Outro dia, em um show, fiquei observando as centenas de pessoas ao meu redor. Todo mundo filmando, fotografando, postando. Me perguntei: será que alguém realmente assiste a esses vídeos depois? – eu mesma já me peguei fazendo isso, só que eu nunca acesso àqueles conteúdos depois, ficam perdidos na vastidão do armazenamento digital, como lembranças empoeiradas em uma gaveta virtual.
Me pergunto: o que nos impulsiona a esse comportamento quase compulsivo? Será o medo de perder o momento, ironicamente nos fazendo perder o momento real enquanto tentamos eternizá-lo? Ou talvez seja a necessidade de validação, de provar para um público invisível – e para nós mesmos – que estivemos lá, que vivemos algo digno de nota?
A questão é: dá para estar realmente presente se você está preocupado em registrar tudo para um público invisível?
As mídias sociais nos seduzem, aproveitando-se do nosso medo de ficar de fora e da nossa solidão, enquanto os tornam ainda piores. Muitos de nós não têm mais amigos; temos seguidores. Não nos importamos profundamente com a vida uns dos outros; nós as consumimos como conteúdo. As mídias sociais são desgastantes porque nos fazem pagar com nossa atenção, afeto e elogios a pessoas que não se importam conosco.
Felizmente, parece que não sou a única a pensar nisso. Na Holanda, por exemplo, estão surgindo eventos onde é proibido usar celular. No Reino Unido e em São Paulo, há um movimento crescente de pais e educadores tentando adiar a idade em que as crianças ganham seu primeiro smartphone. E com razão! Os casos de depressão e ansiedade entre adolescentes dispararam desde que esses aparelhos se tornaram onipresentes.
No Brasil, os números são alarmantes. A facilidade com que as crianças fazem amizades na escola caiu drasticamente nos últimos anos. Não estamos perdendo apenas as habilidades sociais, mas até a capacidade de ficar entediados! E, convenhamos, o tédio tem seu valor. Como vão surgir ideias novas se nossas mentes nunca têm um momento de calmaria, sempre preocupadas com a próxima postagem ou curtida?
Será que 2024 será o ano em que finalmente daremos um basta nisso? Vejo que os “dumbphones” (aqueles celulares mais simples) estão voltando à moda. Talvez seja um sinal de que estamos prontos para uma mudança, para escapar desse panóptico digital onde nosso status, reputação e popularidade são constantemente pressionados a se conformar a um avatar – uma versão de nós mesmos que nem é real.
No fim das contas, o desafio é encontrar um equilíbrio. Usar a tecnologia a nosso favor, sem deixar que ela roube nossos momentos, nossas conexões reais, nossa privacidade. Porque, sejamos honestos, nada substitui um olho no olho, uma conversa de verdade, um momento genuíno com quem amamos – longe das lentes da vigilância digital.

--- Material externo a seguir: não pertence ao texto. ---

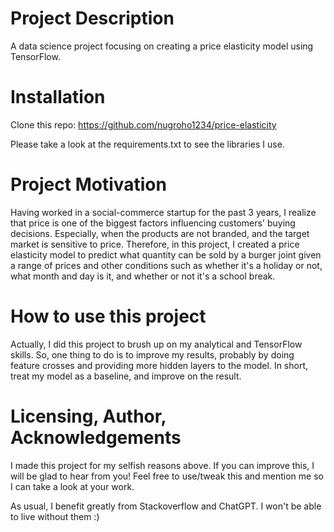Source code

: # Project Description
A data science project focusing on creating a price elasticity model using TensorFlow.

# Installation
Clone this repo: https://github.com/nugroho1234/price-elasticity

Please take a look at the requirements.txt to see the libraries I use.

# Project Motivation
Having worked in a social-commerce startup for the past 3 years, I realize that price is one of the biggest factors influencing customers' buying decisions. Especially, when the products are not branded, and the target market is sensitive to price. Therefore, in this project, I created a price elasticity model to predict what quantity can be sold by a burger joint given a range of prices and other conditions such as whether it's a holiday or not, what month and day is it, and whether or not it's a school break.

# How to use this project
Actually, I did this project to brush up on my analytical and TensorFlow skills. So, one thing to do is to improve my results, probably by doing feature crosses and providing more hidden layers to the model. In short, treat my model as a baseline, and improve on the result.

# Licensing, Author, Acknowledgements
I made this project for my selfish reasons above. If you can improve this, I will be glad to hear from you! Feel free to use/tweak this and mention me so I can take a look at your work.

As usual, I benefit greatly from Stackoverflow and ChatGPT. I won't be able to live without them :)
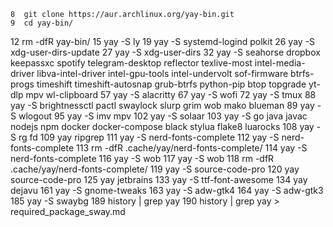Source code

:     8  git clone https://aur.archlinux.org/yay-bin.git
    9  cd yay-bin/
   12  rm -dfR yay-bin/
   15  yay -S ly
   19  yay -S systemd-logind polkit
   26  yay -S xdg-user-dirs-update
   27  yay -S xdg-user-dirs
   32  yay -S seahorse dropbox keepassxc spotify telegram-desktop reflector texlive-most intel-media-driver libva-intel-driver intel-gpu-tools intel-undervolt sof-firmware btrfs-progs timeshift timeshift-autosnap grub-btrfs python-pip btop topgrade yt-dlp mpv wl-clipboard 
   57  yay -S alacritty
   67  yay -S wofi
   72  yay -S tmux
   88  yay -S brightnessctl pactl swaylock slurp grim wob mako blueman
   89  yay -S wlogout
   95  yay -S imv mpv 
  102  yay -S solaar
  103  yay -S go java javac nodejs npm docker docker-compose black stylua flake8 luarocks
  108  yay -S rg fd
  109  yay ripgrep
  111  yay -S nerd-fonts-complete
  112  yay -S nerd-fonts-complete
  113  rm -dfR .cache/yay/nerd-fonts-complete/
  114  yay -S nerd-fonts-complete
  116  yay -S wob
  117  yay -S wob
  118  rm -dfR .cache/yay/nerd-fonts-complete/
  119  yay -S source-code-pro
  120  yay  source-code-pro
  125  yay jetbrains
  133  yay -S ttf-font-awesome
  134  yay dejavu
  161  yay -S gnome-tweaks
  163  yay -S adw-gtk4
  164  yay -S adw-gtk3
  185  yay -S swaybg
  189  history | grep yay
  190  history | grep yay > required_package_sway.md

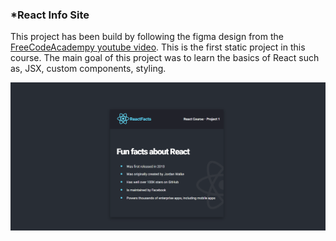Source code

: ### *React Info Site
This project has been build by following the figma design from the [FreeCodeAcadempy youtube video](https://www.youtube.com/watch?v=bMknfKXIFA8). This is the first static project in this course. 
The main goal of this project was to learn the basics of React such as, JSX, custom components, styling. 

![React Info Site](./src/images/reactFacts-site.PNG)
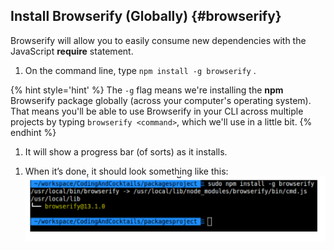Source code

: ## Install Browserify (Globally) {#browserify}

Browserify will allow you to easily consume new dependencies with the JavaScript **require** statement.

1. On the command line, type `npm install -g browserify` <i class="fa fa-share fa-rotate-180"></i>.

  {% hint style='hint' %}
The `-g` flag means we're installing the **npm** Browserify package globally (across your computer's operating system). That means you'll be able to use Browserify in your CLI across multiple projects by typing `browserify <command>`, which we'll use in a little bit.
  {% endhint %}

1. It will show a progress bar (of sorts) as it installs.

  <!--
  {% hint style='danger' %}
  #### Sudo warnings & passwords
  The **sudo** prefix is like running an application as **root** or **administrator**. On a mac, you might get a warning like _Improper use of the sudo command could lead to data loss..._ We're not doing anything dangerous here, just installing the browserify tool via **npm**, which requires this level of system access.

  Also, when you type your password on the command line, you won't be able to see it. This is normal. Just type it as you would normally and press enter.
  {% endhint %}
  -->

1. When it’s done, it should look something like this:
  ![](../images/browserify-complete.png)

E você, já parou para pensar na sua relação com o celular e as mídias sociais? Talvez seja hora de todos nós fazermos uma pausa e refletirmos: como podemos usar a tecnologia de forma mais consciente, preservando nossa capacidade de estar verdadeiramente presentes, autênticos e livres nos momentos que realmente importam?
Lembre-se: a fuga final é vertical, não horizontal. Não deixe que a comparação social nas mídias digitais faça você perder de vista o que realmente importa para você. Olhe para cima, não para os lados, para os feeds infinitos de vidas fabricadas.